At the same time, two media centers will be set up close to the Gaza Strip. One will be managed by the Government Press Office, which will issue foreign journalists (those who arrive there directly from the airport) with press cards. The second media center will be set up at a distance of some 10 minutes' drive from Gush Katif and will be manned by representatives of the IDF, the Foreign Ministry, the Prime Minister's Office and the Israel Police.

The second center will become a well-equipped base from which journalists and their crews can enter the settlements - but only with the authorization of the security forces, and with an IDF escort. "Reporters will be able to enter and leave the settlements around the clock," Yaron says. "But a journalist will not be permitted to remain in a settlement for 24 hours or for an unlimited time."

All 17 of the settlements will be cordoned off by rings of security forces such that a journalist who enters one of the communities will not be able to move to a different one without first returning to the media center under military escort.

"Groups of journalists will be attached to the various forces, and they will enter the evacuation circles," Yaron explains. "Journalists will have a degree of mobility - when they enter a settlement, they will be allowed to wander freely. The area of each settlement is too small to accommodate all the representatives of the media, and we will have to divide the journalists among them. The main media outlets will be suitably represented everywhere."

Those left behind at the media center will receive constant briefings in a number of languages, and will also be able to watch the reports of the main outlets and footage relayed by the IDF Spokesman's Office itself.


Israeli media outlets will be given preference because "the story is first and foremost an Israeli one," Yaron stresses; but some local outlets, the television channels in particular, have already expressed concern with regard to the "controlled openness" policy.

Channel 10's military affairs commentator, Alon Ben-David, for example, says the plans he has seen are based on "the belief that they can control us and direct us and determine where we will be. This doesn't appear reasonable... I want free mobility in the field. They can keep tabs on who goes in, but they can't dictate to us where we go."

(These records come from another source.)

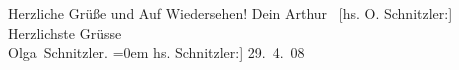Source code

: \begin{ledgroupsized}[t]{13cm}
           \pstart
           Herzliche Grüße \introOben{}und Auf Wiedersehen!\introOben{}\pend
           \pstart Dein \spacefill\mbox{Arthur }\pend{}\pstart
           {[}hs. O. Schnitzler:{]} Herzlichste Grüsse{\\[\baselineskip]}\spacefill\mbox{Olga Schnitzler.}\pend
           \leftskip=0em{}\pstart
           \noindent{}{[}hs. Schnitzler:{]} 29. 4. 08\pend
           \endnumbering{}\end{ledgroupsized}  \newcommand{\dateiname}{L01767}\newcommand{\titel}{Arthur und Olga Schnitzler an Hermann Bahr, 29. 4. 1908}\newcommand{\editorInnen}{ Kurt Ifkovits,  Martin Anton Müller}
      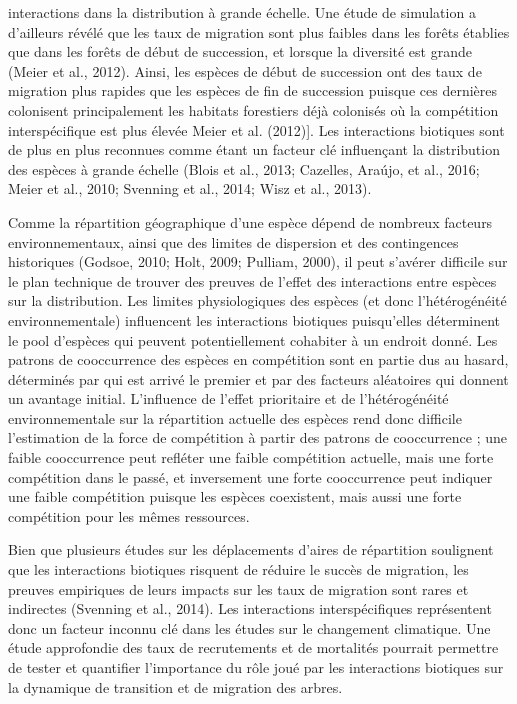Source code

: \documentclass[
]{article}
\begin{document}
interactions dans la distribution à grande échelle. Une étude de
simulation a d'ailleurs révélé que les taux de migration sont plus
faibles dans les forêts établies que dans les forêts de début de
succession, et lorsque la diversité est grande (Meier et al., 2012).
Ainsi, les espèces de début de succession ont des taux de migration plus
rapides que les espèces de fin de succession puisque ces dernières
colonisent principalement les habitats forestiers déjà colonisés où la
compétition interspécifique est plus élevée Meier et al. (2012){]}. Les
interactions biotiques sont de plus en plus reconnues comme étant un
facteur clé influençant la distribution des espèces à grande échelle
(Blois et al., 2013; Cazelles, Araújo, et al., 2016; Meier et al., 2010;
Svenning et al., 2014; Wisz et al., 2013).

Comme la répartition géographique d'une espèce dépend de nombreux
facteurs environnementaux, ainsi que des limites de dispersion et des
contingences historiques (Godsoe, 2010; Holt, 2009; Pulliam, 2000), il
peut s'avérer difficile sur le plan technique de trouver des preuves de
l'effet des interactions entre espèces sur la distribution. Les limites
physiologiques des espèces (et donc l'hétérogénéité environnementale)
influencent les interactions biotiques puisqu'elles déterminent le pool
d'espèces qui peuvent potentiellement cohabiter à un endroit donné. Les
patrons de cooccurrence des espèces en compétition sont en partie dus au
hasard, déterminés par qui est arrivé le premier et par des facteurs
aléatoires qui donnent un avantage initial. L'influence de l'effet
prioritaire et de l'hétérogénéité environnementale sur la répartition
actuelle des espèces rend donc difficile l'estimation de la force de
compétition à partir des patrons de cooccurrence ; une faible
cooccurrence peut refléter une faible compétition actuelle, mais une
forte compétition dans le passé, et inversement une forte cooccurrence
peut indiquer une faible compétition puisque les espèces coexistent,
mais aussi une forte compétition pour les mêmes ressources.

Bien que plusieurs études sur les déplacements d'aires de répartition
soulignent que les interactions biotiques risquent de réduire le succès
de migration, les preuves empiriques de leurs impacts sur les taux de
migration sont rares et indirectes (Svenning et al., 2014). Les
interactions interspécifiques représentent donc un facteur inconnu clé
dans les études sur le changement climatique. Une étude approfondie des
taux de recrutements et de mortalités pourrait permettre de tester et
quantifier l'importance du rôle joué par les interactions biotiques sur
la dynamique de transition et de migration des arbres.
\end{document}
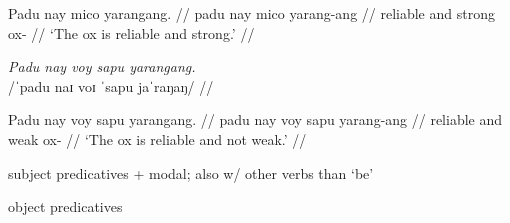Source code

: \documentclass[12pt,a4paper]{scrartcl}
\begin{document}
\gla Padu nay mico yarangang. //
\glb padu nay mico yarang-ang //
\glc reliable and strong ox-\Aarg{} //
\glft `The ox is reliable and strong.' //
\endgl\xe

\ex\begingl
\glpreamble \textit{Padu nay voy sapu yarangang.} \\
	/ˈpadu naɪ voɪ ˈsapu jaˈraŋaŋ/ //

\gla Padu nay voy sapu yarangang. //
\glb padu nay voy sapu yarang-ang //
\glc reliable and \Neg{} weak ox-\Aarg{} //
\glft `The ox is reliable and not weak.' //
\endgl\xe

\ex subject predicatives + modal; also w/ other verbs than `be' \xe

\ex object predicatives \xe

\vfill

\begin{multicols}{2}
\printglossary[style=mysuper,type=\leipzigtype]
\end{multicols}
\end{document}
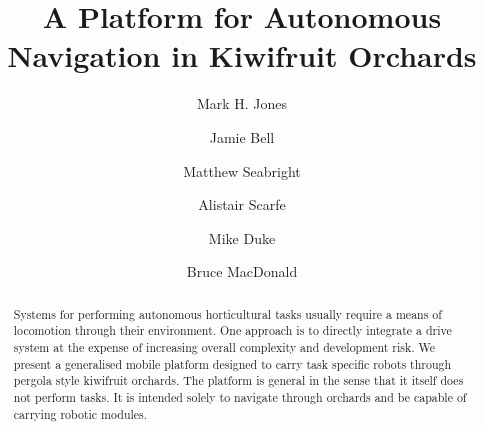 \documentclass[preprint,authoryear,12pt]{elsarticle}
\begin{document}
\begin{frontmatter}



\title{A Platform for Autonomous Navigation in Kiwifruit Orchards}



\author[UoW]{Mark H. Jones}

\author[UoA]{Jamie Bell}
\author[UoW]{Matthew Seabright}
\author[RPL]{Alistair Scarfe}
\author[UoW]{Mike Duke}
\author[UoA]{Bruce MacDonald}

\address[UoW]{School of Engineering, University of Waikato, Hamilton, New Zealand}
\address[UoA]{Faculty of Engineering, University of Auckland, Auckland, New Zealand}
\address[RPL]{Robotics Plus Ltd, Newnham Innovation Park, Tauranga, New Zealand}


\begin{abstract}
    Systems for performing autonomous horticultural tasks usually require a means of locomotion through their environment.
    One approach is to directly integrate a drive system at the expense of increasing overall complexity and development risk.
    We present a generalised mobile platform designed to carry task specific robots through pergola style kiwifruit orchards.
    The platform is general in the sense that it itself does not perform tasks.
    It is intended solely to navigate through orchards and be capable of carrying robotic modules.


\end{abstract}
\end{frontmatter}
\end{document}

Together with readying the logistics, the IDF Spokesman's Office is also working on formulating the desired messages so as to promote the smooth implementation of the pullout and, presumably, to influence the manner in which the operation is etched in national memory. The main slogan in this regard is "Evacuating and Embracing," with the central message to the evacuees and the public at large being one of empathy and solidarity with the pain of the settlers - a common destiny, with the IDF left out of the political argument.

In this regard, Yaron stresses that the operation is not a military one, but rather "a national task for which the IDF is the operational arm."